Reputation: 962
The document of Requests give some code like this
s = requests.Session()
s.get('http://httpbin.org/cookies/set/sessioncookie/123456789')
r = s.get("http://httpbin.org/cookies")
If I want to use the connection-pooling feature of request.Session, Do I need to instantiate a new Session every time I send a request?, If I do not need a new session, how can I check whether the old seesion is valid now?
Upvotes: 2
Views: 333
Reputation: 15518
If you want to use connection pooling you do not want to create a new session. Connection-pooling is managed by the Session
object, and you should pass all your requests through it.
In general, if you are using Requests to perform more than two or three HTTP requests in your program you should create a single Session
object and run all your requests through it. This will give you all the nice things Requests has to offer, like cookie persistence and connection pooling.
Upvotes: 1
Reputation: 1682
So, I've looked at the documentation and... I think it automatically keeps your session alive for you.

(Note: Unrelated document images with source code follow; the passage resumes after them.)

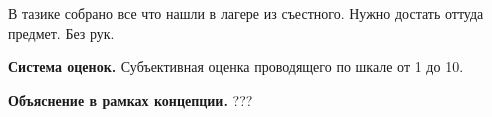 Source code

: 
\par В тазике собрано все что нашли в лагере из съестного. Нужно достать оттуда предмет. Без рук.

\par \textbf{Система оценок.} Субъективная оценка проводящего по шкале от 1 до 10.

\par \textbf{Объяснение в рамках концепции.} ??? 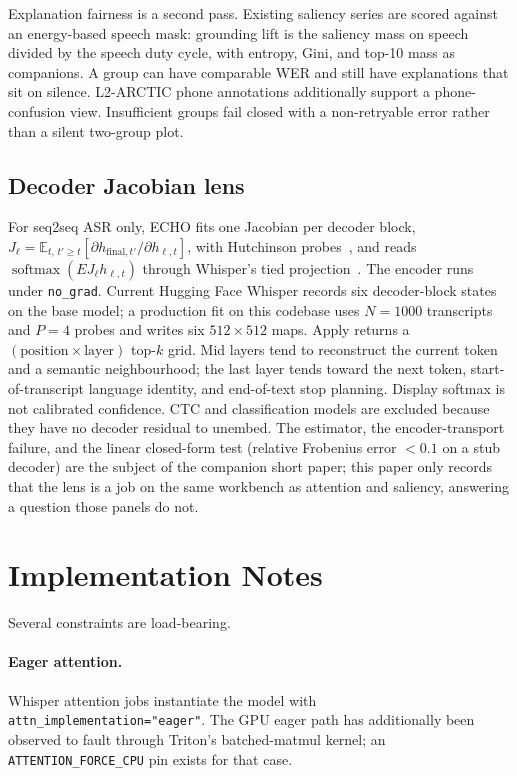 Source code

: \documentclass[conference]{IEEEtran}
\begin{document}
Explanation fairness is a second pass. Existing saliency series are scored against an energy-based speech mask: grounding lift is the saliency mass on speech divided by the speech duty cycle, with entropy, Gini, and top-10 mass as companions. A group can have comparable WER and still have explanations that sit on silence. L2-ARCTIC phone annotations additionally support a phone-confusion view. Insufficient groups fail closed with a non-retryable error rather than a silent two-group plot.

\subsection{Decoder Jacobian lens}

For seq2seq ASR only, ECHO fits one Jacobian per decoder block,
$J_\ell=\mathbb{E}_{t,\,t'\ge t}[\partial h_{\mathrm{final},t'}/\partial h_{\ell,t}]$,
with Hutchinson probes~\cite{hutchinson1989trace}, and reads $\operatorname{softmax}(E J_\ell h_{\ell,t})$ through Whisper's tied projection~\cite{gurnee2026workspace}. The encoder runs under \texttt{no\_grad}. Current Hugging Face Whisper records six decoder-block states on the base model; a production fit on this codebase uses $N=1000$ transcripts and $P=4$ probes and writes six $512\times 512$ maps. Apply returns a $(\text{position}\times\text{layer})$ top-$k$ grid. Mid layers tend to reconstruct the current token and a semantic neighbourhood; the last layer tends toward the next token, start-of-transcript language identity, and end-of-text stop planning. Display softmax is not calibrated confidence. CTC and classification models are excluded because they have no decoder residual to unembed. The estimator, the encoder-transport failure, and the linear closed-form test (relative Frobenius error $<0.1$ on a stub decoder) are the subject of the companion short paper; this paper only records that the lens is a job on the same workbench as attention and saliency, answering a question those panels do not.

\section{Implementation Notes}

Several constraints are load-bearing.

\paragraph{Eager attention.}
Whisper attention jobs instantiate the model with \texttt{attn\_implementation="eager"}. The GPU eager path has additionally been observed to fault through Triton's batched-matmul kernel; an \texttt{ATTENTION\_FORCE\_CPU} pin exists for that case.
\end{document}

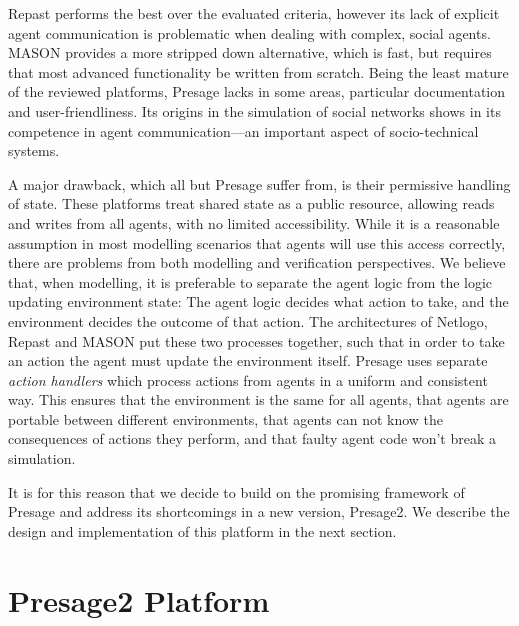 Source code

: Repast performs the best over the evaluated criteria, however its lack of
explicit agent communication is problematic when dealing with complex, social
agents. MASON provides a more stripped down alternative, which is fast, but
requires that most advanced functionality be written from scratch. Being the
least mature of the reviewed platforms, Presage lacks in some areas,
particular documentation and user-friendliness. Its origins in the simulation
of social networks shows in its competence in agent communication---an
important aspect of socio-technical systems.

A major drawback, which all but Presage suffer from, is their permissive handling of state. These platforms treat shared state as a public resource, allowing reads and writes from all agents, with no limited accessibility. While it is a reasonable assumption in most modelling scenarios that agents will use this access correctly, there are problems from both modelling and verification perspectives. We believe that, when modelling, it is preferable to separate the agent logic from the logic updating environment state: The agent logic decides what action to take, and the environment decides the outcome of that action. The architectures of Netlogo, Repast and MASON put these two processes together, such that in order to take an action the agent must update the environment itself. Presage uses separate \emph{action handlers} which process actions from agents in a uniform and consistent way. This ensures that the environment is the same for all agents, that agents are portable between different environments, that agents can not know the consequences of actions they perform, and that faulty agent code won't break a simulation.

It is for this reason that we decide to build on the promising  framework of Presage and address its shortcomings in a new version, Presage2. We describe the design and implementation of this platform in the next section.




\section{Presage2 Platform}


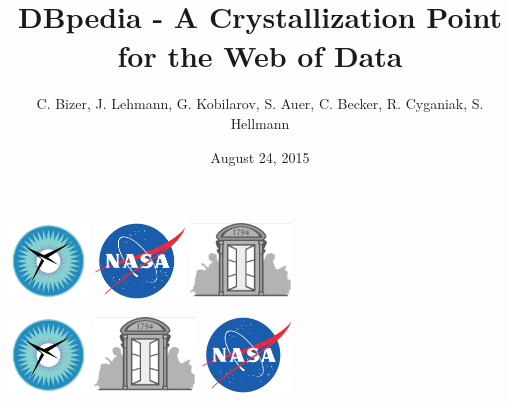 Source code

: \documentclass{beamer}
\title{DBpedia - A Crystallization Point for the Web of Data}
\author{C. Bizer, J. Lehmann, G. Kobilarov, S. Auer, C. Becker, R. Cyganiak, S. Hellmann}
\date{August 24, 2015}
\begin{document}
  	\begin{frame}
  		
  		\begin{center}
  			\includegraphics[height=2cm]{images/NIA-logo.jpg} \text{                     } \includegraphics[height=2cm]{images/NASA.png}
  			\includegraphics[height=2cm]{images/ENS-logo.jpg}
  		\end{center}
  		\titlepage
  	\end{frame}
  	
  	\begin{frame}
  		
  		\begin{center}
  			\includegraphics[height=2cm]{images/NIA-logo.jpg}
  			\includegraphics[height=2cm]{images/ENS logo.jpg} \includegraphics[height=2cm]{images/NASA.png}
  		\end{center}
  		\titlepage
  	\end{frame}
  	
\end{document}
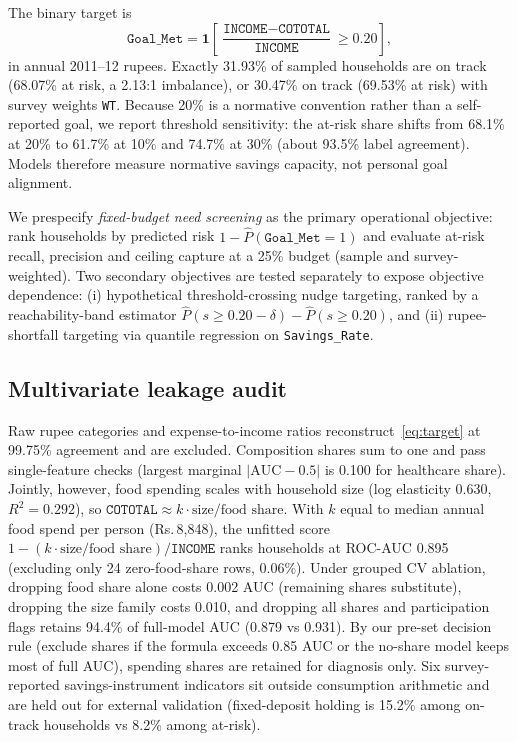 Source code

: \documentclass[conference]{IEEEtran}
\newcommand{\rs}{Rs.\,}
\begin{document}
The binary target is
\begin{equation}
    \texttt{Goal\_Met} = \mathbf{1}\left[\frac{\texttt{INCOME} - \texttt{COTOTAL}}{\texttt{INCOME}} \geq 0.20\right],
    \label{eq:target}
\end{equation}
in annual 2011--12 rupees. Exactly 31.93\% of sampled households are on track (68.07\% at risk, a 2.13:1 imbalance), or 30.47\% on track (69.53\% at risk) with survey weights \texttt{WT}. Because 20\% is a normative convention rather than a self-reported goal, we report threshold sensitivity: the at-risk share shifts from 68.1\% at 20\% to 61.7\% at 10\% and 74.7\% at 30\% (about 93.5\% label agreement). Models therefore measure normative savings capacity, not personal goal alignment.

We prespecify \emph{fixed-budget need screening} as the primary operational objective: rank households by predicted risk $1 - \hat{P}(\texttt{Goal\_Met}=1)$ and evaluate at-risk recall, precision and ceiling capture at a 25\% budget (sample and survey-weighted). Two secondary objectives are tested separately to expose objective dependence: (i) hypothetical threshold-crossing nudge targeting, ranked by a reachability-band estimator $\hat{P}(s \ge 0.20-\delta) - \hat{P}(s \ge 0.20)$, and (ii) rupee-shortfall targeting via quantile regression on \texttt{Savings\_Rate}.

\subsection{Multivariate leakage audit}

Raw rupee categories and expense-to-income ratios reconstruct~\eqref{eq:target} at 99.75\% agreement and are excluded. Composition shares sum to one and pass single-feature checks (largest marginal $| \text{AUC} - 0.5 |$ is 0.100 for healthcare share). Jointly, however, food spending scales with household size (log elasticity 0.630, $R^2 = 0.292$), so $\texttt{COTOTAL} \approx k \cdot \text{size} / \text{food share}$. With $k$ equal to median annual food spend per person (\rs 8,848), the unfitted score $1 - (k \cdot \text{size} / \text{food share}) / \texttt{INCOME}$ ranks households at ROC-AUC 0.895 (excluding only 24 zero-food-share rows, 0.06\%). Under grouped CV ablation, dropping food share alone costs 0.002 AUC (remaining shares substitute), dropping the size family costs 0.010, and dropping all shares and participation flags retains 94.4\% of full-model AUC (0.879 vs 0.931). By our pre-set decision rule (exclude shares if the formula exceeds 0.85 AUC or the no-share model keeps most of full AUC), spending shares are retained for diagnosis only. Six survey-reported savings-instrument indicators sit outside consumption arithmetic and are held out for external validation (fixed-deposit holding is 15.2\% among on-track households vs 8.2\% among at-risk).
\end{document}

Let me know if you have any problems with dying sessions, but assume that Requests will deal with that for you. I may have misinterpreted the docs, but I don't think you need to worry about it.
From the documentation:
Keep-Alive
Excellent news — thanks to urllib3, keep-alive is 100% automatic within a session! Any requests that you make within a session will automatically reuse the appropriate connection!
Note that connections are only released back to the pool for reuse once all body data has been read; be sure to either set stream to False or read the content property of the Response object.